#### Work item:
The answer must be every line from the entries below that includes "directory".

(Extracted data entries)
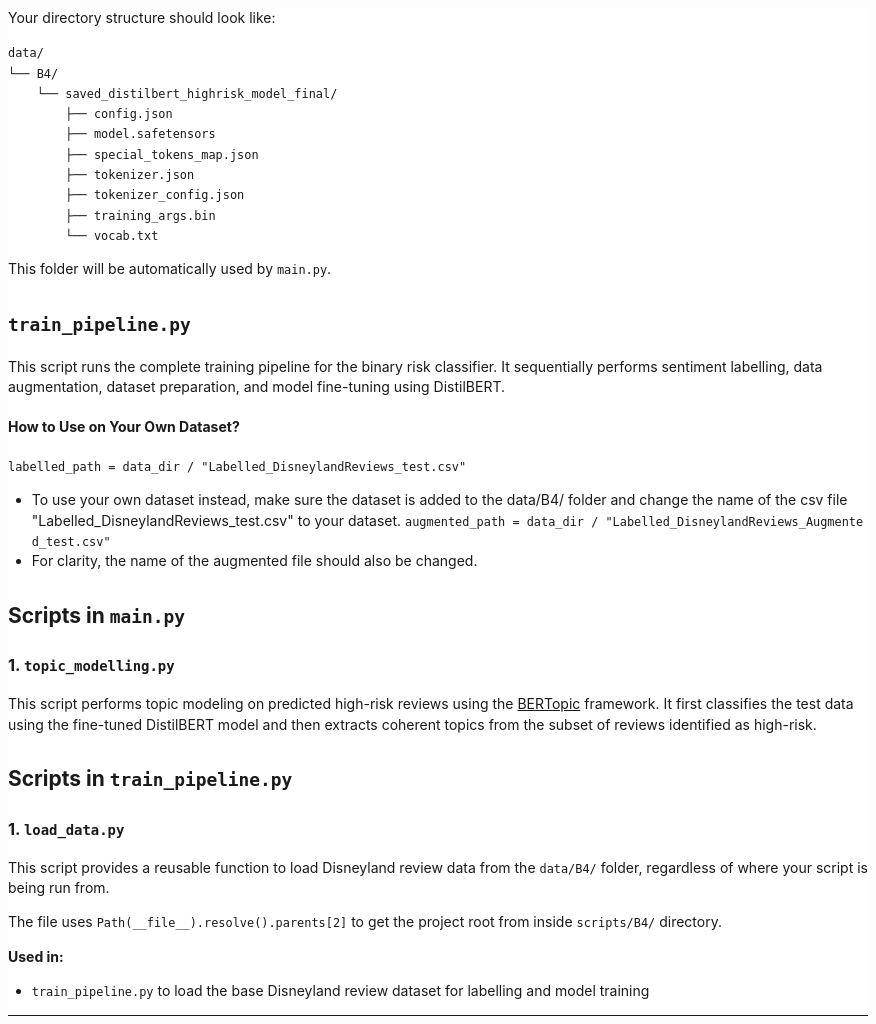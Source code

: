 Your directory structure should look like:

```
data/
└── B4/
    └── saved_distilbert_highrisk_model_final/
        ├── config.json
        ├── model.safetensors
        ├── special_tokens_map.json
        ├── tokenizer.json
        ├── tokenizer_config.json
        ├── training_args.bin
        └── vocab.txt
```

This folder will be automatically used by `main.py`.


## `train_pipeline.py`
This script runs the complete training pipeline for the binary risk classifier. It sequentially performs sentiment labelling, data augmentation, dataset preparation, and model fine-tuning using DistilBERT.

#### How to Use on Your Own Dataset?
`labelled_path = data_dir / "Labelled_DisneylandReviews_test.csv"`
- To use your own dataset instead, make sure the dataset is added to the data/B4/ folder and change the name of the csv file "Labelled_DisneylandReviews_test.csv" to your dataset.
`augmented_path = data_dir / "Labelled_DisneylandReviews_Augmented_test.csv"`
- For clarity, the name of the augmented file should also be changed. 


## Scripts in `main.py`

### 1. `topic_modelling.py`
This script performs topic modeling on predicted high-risk reviews using the [BERTopic](https://maartengr.github.io/BERTopic/) framework. It first classifies the test data using the fine-tuned DistilBERT model and then extracts coherent topics from the subset of reviews identified as high-risk.


## Scripts in `train_pipeline.py`

### 1. `load_data.py`
  
This script provides a reusable function to load Disneyland review data from the `data/B4/` folder, regardless of where your script is being run from. 

The file uses `Path(__file__).resolve().parents[2]` to get the project root from inside `scripts/B4/` directory.

**Used in:**
- `train_pipeline.py` to load the base Disneyland review dataset for labelling and model training

--- 
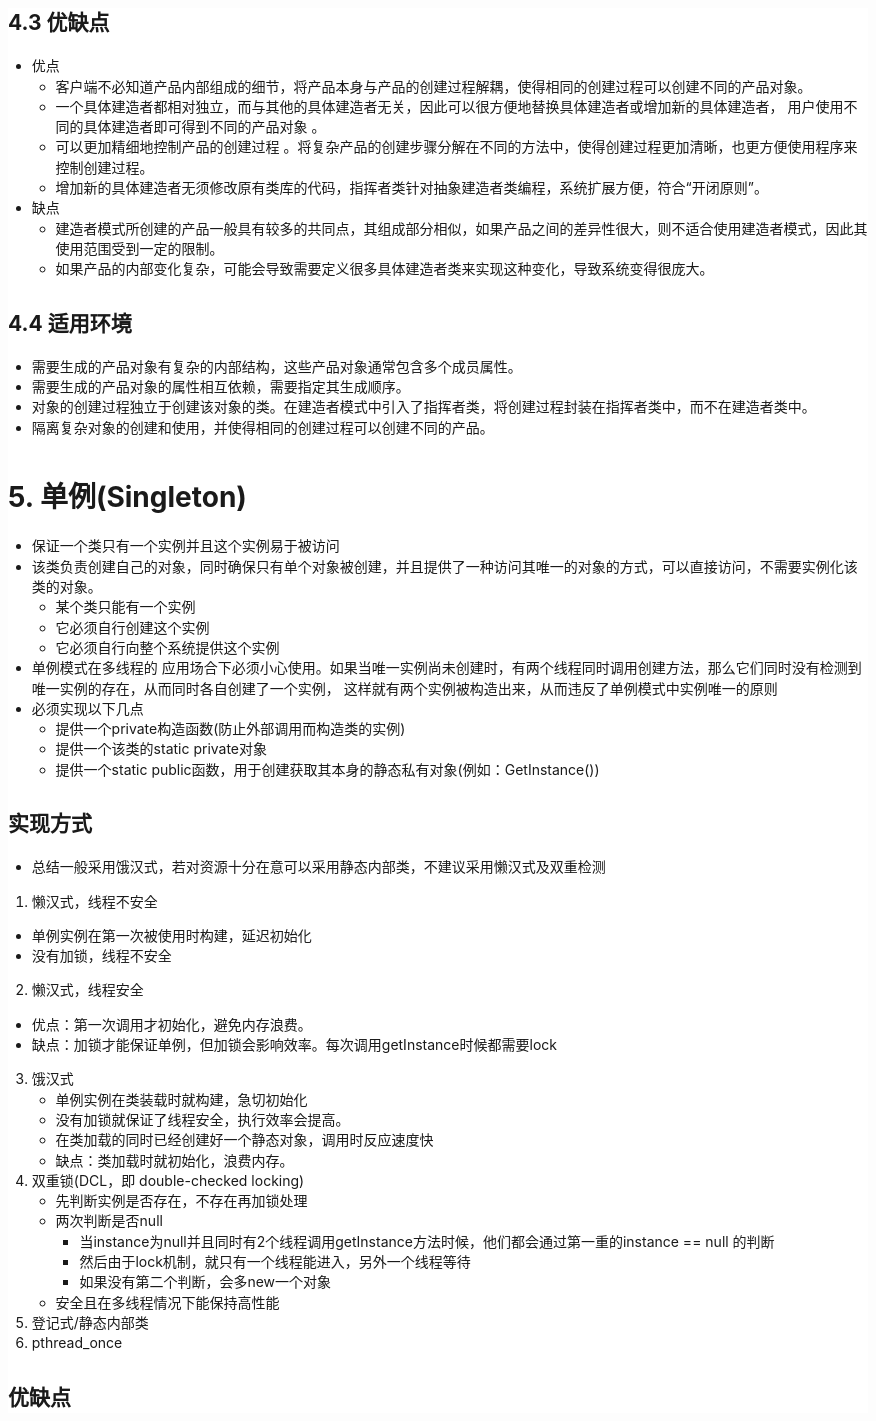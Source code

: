 ## 4.3 优缺点

- 优点
  - 客户端不必知道产品内部组成的细节，将产品本身与产品的创建过程解耦，使得相同的创建过程可以创建不同的产品对象。
  - 一个具体建造者都相对独立，而与其他的具体建造者无关，因此可以很方便地替换具体建造者或增加新的具体建造者， 用户使用不同的具体建造者即可得到不同的产品对象 。
  - 可以更加精细地控制产品的创建过程 。将复杂产品的创建步骤分解在不同的方法中，使得创建过程更加清晰，也更方便使用程序来控制创建过程。
  - 增加新的具体建造者无须修改原有类库的代码，指挥者类针对抽象建造者类编程，系统扩展方便，符合“开闭原则”。
- 缺点
  - 建造者模式所创建的产品一般具有较多的共同点，其组成部分相似，如果产品之间的差异性很大，则不适合使用建造者模式，因此其使用范围受到一定的限制。
  - 如果产品的内部变化复杂，可能会导致需要定义很多具体建造者类来实现这种变化，导致系统变得很庞大。

## 4.4 适用环境
- 需要生成的产品对象有复杂的内部结构，这些产品对象通常包含多个成员属性。
- 需要生成的产品对象的属性相互依赖，需要指定其生成顺序。
- 对象的创建过程独立于创建该对象的类。在建造者模式中引入了指挥者类，将创建过程封装在指挥者类中，而不在建造者类中。
- 隔离复杂对象的创建和使用，并使得相同的创建过程可以创建不同的产品。



# 5. 单例(Singleton)

- 保证一个类只有一个实例并且这个实例易于被访问
- 该类负责创建自己的对象，同时确保只有单个对象被创建，并且提供了一种访问其唯一的对象的方式，可以直接访问，不需要实例化该类的对象。
  - 某个类只能有一个实例
  - 它必须自行创建这个实例
  - 它必须自行向整个系统提供这个实例
- 单例模式在多线程的 应用场合下必须小心使用。如果当唯一实例尚未创建时，有两个线程同时调用创建方法，那么它们同时没有检测到唯一实例的存在，从而同时各自创建了一个实例， 这样就有两个实例被构造出来，从而违反了单例模式中实例唯一的原则
- 必须实现以下几点
  - 提供一个private构造函数(防止外部调用而构造类的实例)
  - 提供一个该类的static private对象
  - 提供一个static public函数，用于创建获取其本身的静态私有对象(例如：GetInstance())

[](https://www.cnblogs.com/cthon/p/9196664.html)
## 实现方式
- 总结一般采用饿汉式，若对资源十分在意可以采用静态内部类，不建议采用懒汉式及双重检测 
1. 懒汉式，线程不安全
  - 单例实例在第一次被使用时构建，延迟初始化
  - 没有加锁，线程不安全
2. 懒汉式，线程安全
  - 优点：第一次调用才初始化，避免内存浪费。
  - 缺点：加锁才能保证单例，但加锁会影响效率。每次调用getInstance时候都需要lock
3. 饿汉式
   - 单例实例在类装载时就构建，急切初始化
   - 没有加锁就保证了线程安全，执行效率会提高。
   - 在类加载的同时已经创建好一个静态对象，调用时反应速度快 
   - 缺点：类加载时就初始化，浪费内存。
4. 双重锁(DCL，即 double-checked locking)
   - 先判断实例是否存在，不存在再加锁处理
   - 两次判断是否null
     - 当instance为null并且同时有2个线程调用getInstance方法时候，他们都会通过第一重的instance == null 的判断
     - 然后由于lock机制，就只有一个线程能进入，另外一个线程等待
     - 如果没有第二个判断，会多new一个对象
   - 安全且在多线程情况下能保持高性能
5. 登记式/静态内部类
6. pthread_once
## 优缺点
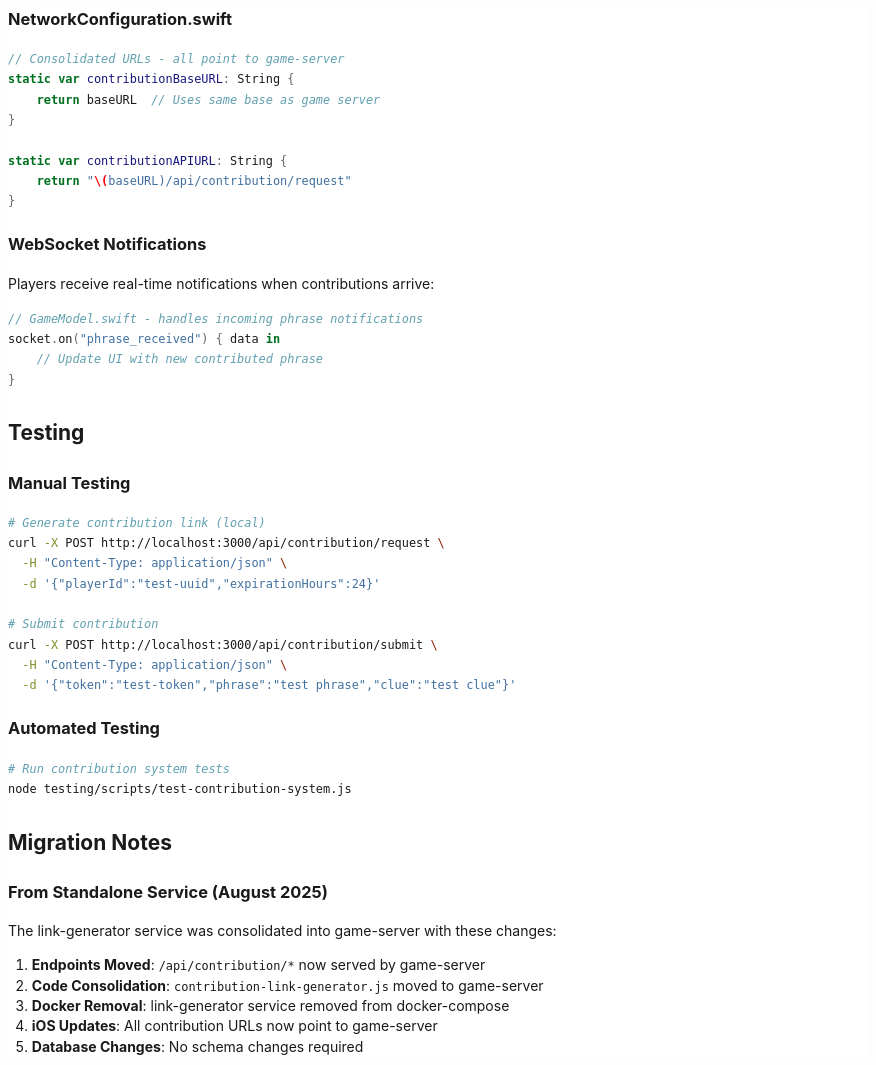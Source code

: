 ### NetworkConfiguration.swift
```swift
// Consolidated URLs - all point to game-server
static var contributionBaseURL: String {
    return baseURL  // Uses same base as game server
}

static var contributionAPIURL: String {
    return "\(baseURL)/api/contribution/request"
}
```

### WebSocket Notifications
Players receive real-time notifications when contributions arrive:

```swift
// GameModel.swift - handles incoming phrase notifications
socket.on("phrase_received") { data in
    // Update UI with new contributed phrase
}
```

## Testing

### Manual Testing
```bash
# Generate contribution link (local)
curl -X POST http://localhost:3000/api/contribution/request \
  -H "Content-Type: application/json" \
  -d '{"playerId":"test-uuid","expirationHours":24}'

# Submit contribution
curl -X POST http://localhost:3000/api/contribution/submit \
  -H "Content-Type: application/json" \
  -d '{"token":"test-token","phrase":"test phrase","clue":"test clue"}'
```

### Automated Testing
```bash
# Run contribution system tests
node testing/scripts/test-contribution-system.js
```

## Migration Notes

### From Standalone Service (August 2025)
The link-generator service was consolidated into game-server with these changes:

1. **Endpoints Moved**: `/api/contribution/*` now served by game-server
2. **Code Consolidation**: `contribution-link-generator.js` moved to game-server
3. **Docker Removal**: link-generator service removed from docker-compose
4. **iOS Updates**: All contribution URLs now point to game-server
5. **Database Changes**: No schema changes required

#### Written reply:
: Your directory structure should look like:
The file uses `Path(__file__).resolve().parents[2]` to get the project root from inside `scripts/B4/` directory.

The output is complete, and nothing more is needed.